Three countries have made over twice as much progress as anyone else in the G20 – Italy, Spain and the UK. And with Germany coming fifth the EU can indeed lay claim to being the world leader in renewable energy, although what good this has done the EU is questionable.
A somewhat surprising outcome is that China comes fourth, although this may be as much a result of cutbacks in coal as of increases in low-carbon generation. Three other countries that have come under fire for laggard behavior – Australia, Canada and the US – have also significantly increased their low-carbon percentages. At the bottom of the list are Brazil and Japan. I’m not sure what caused Brazil’s poor performance, but Japan’s cellar-dweller status is entirely a result of the post-Fukushima nuclear shutdown. It stands as a lesson to other countries who are contemplating nuclear phaseouts.
Finally, Figure 11 plots annual low-carbon generation percentages for all of the G20 countries except Saudi Arabia, which to all intents and purposes has no low-carbon generation, since 1985. Readers who prefer an alternative approach to ranking country performance are at liberty to choose different periods and report back.

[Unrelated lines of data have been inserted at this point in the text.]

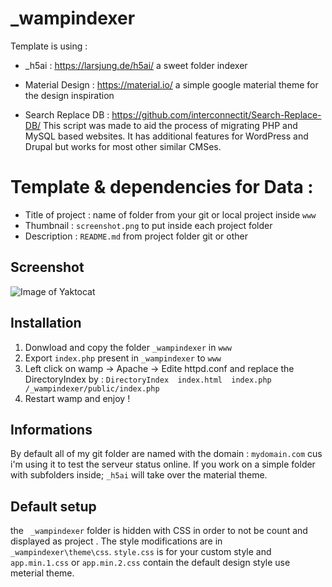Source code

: # _wampindexer
Template is using :
- _h5ai : https://larsjung.de/h5ai/ 
a sweet folder indexer 

- Material Design : https://material.io/ 
a simple google material theme for the design inspiration

- Search Replace DB : https://github.com/interconnectit/Search-Replace-DB/
This script was made to aid the process of migrating PHP and MySQL based websites. It has additional features for WordPress and Drupal but works for most other similar CMSes.

# Template & dependencies for Data :
- Title of project : name of folder from your git or local project inside `www`
- Thumbnail : `screenshot.png` to put inside each project folder
- Description : `README.md` from project folder git or other

## Screenshot
![Image of Yaktocat](http://goomie.fr/img/screen.png)

## Installation
1. Donwload and copy the folder `_wampindexer` in `www`
2. Export `index.php` present in `_wampindexer` to `www`
3. Left click on wamp -> Apache -> Edite httpd.conf and replace the DirectoryIndex by :
`DirectoryIndex  index.html  index.php  /_wampindexer/public/index.php`
4. Restart wamp and enjoy !

## Informations
By default all of my git folder are named with the domain : `mydomain.com` cus i'm using it to test the serveur status online.
If you work on a simple folder with subfolders inside; `_h5ai` will take over the material theme.

## Default setup
the ` _wampindexer` folder is hidden with CSS in order to not be count and displayed as project .
The style modifications are in `_wampindexer\theme\css`.
`style.css` is for your custom style and `app.min.1.css` or `app.min.2.css` contain the default design style use meterial theme.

Figure 11: Annual low-carbon electricity generation as percent of total energy consumption, individual G20 countries, 1985-2015.
As noted in the introduction governments fixate on reducing emissions in the electricity sector and generally ignore the larger problem of how to reduce them in the non-electricity sector. One reason for this is that it’s comparatively easy to legislate changes in the electricity sector but far more difficult if not impossible to do so in the non-electricity sector. (Green NGOs also fixate on electricity, which is why we get bombarded with reports of a new solar generation record in Germany or a new wind generation record in Scotland etc. etc.)
Another reason for concentrating on the electricity sector is that the generation technologies needed to reduce emissions (nuclear, hydro, wind, solar) already exist. But the same cannot be said of the non-electricity sector, where the needed technologies consist of such things as hydrogen from electrolysis and methane from biogas, which have yet to be commercially proven, economic large-scale energy storage, which does not and may never exist, and a potpourri of speculative measures such as smart meters, smart appliances, smart grids, the “internet of things”, EVs charging from and discharging back into the grid, insulation upgrades and “demand response”, all of which will require wholehearted participation from a public which may not be willing to participate wholeheartedly.
But the bottom line is that before we can plan for a world that runs on 100% low-carbon energy we must recognize the scale of the problem, which involves total energy, not just electricity. The scale of the problem in the G20 countries is displayed in Figure 12, which reproduces Figure 9 in a different form:
Figure 12: Figure 9 with Y-scale expanded to 100% and thermal generation included, illustrating the magnitude of the problem the G20 countries still face in decarbonizing their energy sectors.
The requirement is ultimately to replace the red-shaded bars with shades of dark blue, light blue or green – presumably dominantly light blue because nuclear is presently the only practicable solution.